A nova empreitada no varejo brasileiro vem sendo preparada meticulosamente ao longo dos últimos anos. Breffort chegou ao País no início da dácada de 90 com ordens da matriz para fortalecer os segmentos de vidro, cerâmica e tubos e, ao mesmo tempo, procurar novos nichos. A primeira missão foi cumprida com sucesso. Era, então, a hora de partir para outros desafios. Nem o ambiente pouco favorável, proporcionado pela sucessão de crises econômicas, atrapalhou os planos de Breffort. Em 1997, quando a maioria das empresas puxava o freio de mão, ele tirou do colete um ambicioso projeto – no qual despejou US$ 912 milhões em três anos. Nesta conta incluem-se aquisições estratégicas como a Carborundum Abrasivos, a Winter do Brasil Ferramentas e a Argamassas Quartzolit.
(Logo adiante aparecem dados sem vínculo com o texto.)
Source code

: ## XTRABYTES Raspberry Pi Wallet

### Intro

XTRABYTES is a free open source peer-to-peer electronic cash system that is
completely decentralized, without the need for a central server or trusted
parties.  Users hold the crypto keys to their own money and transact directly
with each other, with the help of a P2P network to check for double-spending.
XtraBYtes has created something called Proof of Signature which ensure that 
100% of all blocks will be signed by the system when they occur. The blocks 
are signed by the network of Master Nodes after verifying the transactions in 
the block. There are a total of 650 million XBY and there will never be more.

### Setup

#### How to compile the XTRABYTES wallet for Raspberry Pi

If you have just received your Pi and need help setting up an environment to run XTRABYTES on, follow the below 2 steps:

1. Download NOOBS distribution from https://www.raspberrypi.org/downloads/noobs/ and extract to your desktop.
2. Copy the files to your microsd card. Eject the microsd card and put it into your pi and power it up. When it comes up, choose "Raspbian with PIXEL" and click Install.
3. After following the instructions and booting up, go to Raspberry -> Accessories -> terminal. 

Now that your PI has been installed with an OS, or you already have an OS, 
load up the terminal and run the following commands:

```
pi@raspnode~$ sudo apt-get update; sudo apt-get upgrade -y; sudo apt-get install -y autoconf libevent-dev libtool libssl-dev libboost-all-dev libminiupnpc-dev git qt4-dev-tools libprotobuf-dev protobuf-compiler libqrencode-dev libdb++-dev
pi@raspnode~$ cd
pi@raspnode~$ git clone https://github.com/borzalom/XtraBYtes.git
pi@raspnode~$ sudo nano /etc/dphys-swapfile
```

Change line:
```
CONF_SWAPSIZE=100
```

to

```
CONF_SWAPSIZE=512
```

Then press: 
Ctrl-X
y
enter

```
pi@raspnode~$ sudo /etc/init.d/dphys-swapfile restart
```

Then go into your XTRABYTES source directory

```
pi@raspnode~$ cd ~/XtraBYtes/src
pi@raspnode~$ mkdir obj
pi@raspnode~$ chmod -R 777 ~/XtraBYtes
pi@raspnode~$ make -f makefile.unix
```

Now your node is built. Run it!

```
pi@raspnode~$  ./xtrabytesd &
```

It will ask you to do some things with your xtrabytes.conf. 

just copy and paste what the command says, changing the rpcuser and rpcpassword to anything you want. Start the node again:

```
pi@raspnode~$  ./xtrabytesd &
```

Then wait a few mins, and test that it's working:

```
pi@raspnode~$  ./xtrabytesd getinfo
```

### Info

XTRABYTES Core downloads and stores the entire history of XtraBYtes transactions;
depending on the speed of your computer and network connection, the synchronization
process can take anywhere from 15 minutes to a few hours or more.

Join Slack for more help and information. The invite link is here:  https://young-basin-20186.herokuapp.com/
Esta última representou desembolso de US$ 200 milhões na compra e implantação de novas unidades. Junto com a Brasilit, criada em 1940, terá papel estratégico no projeto de expansão.

Comércio eletrônico. O executivo fez isso tudo sem recorrer aos bancos ou comprometer os resultados da companhia. “Nos últimos 25 anos não fechamos o balanço um ano sequer no vermelho”, conta Breffort. Segundo ele, as operações brasileiras garantem lucratividade média de 15% por ano. O faturamento, por sua vez, saltou de R$ 1 bilhão em 1992 para R$ 2,3 bilhões em 1999. A meta para este ano é atingir R$ 2,5 bilhões, sempre diversificando atividades. Além do varejo da construção civil, o Saint-Gobain já se prepara para entrar no comércio eletrônico. “Estamos estudando oportunidades nesta área”, conta Breffort sem revelar detalhes. O negócio de vidro, carro-chefe da empresa, aos poucos vai cedendo espaço para novas áreas. As que, como ele mesmo diz, tenham sucesso comprovado.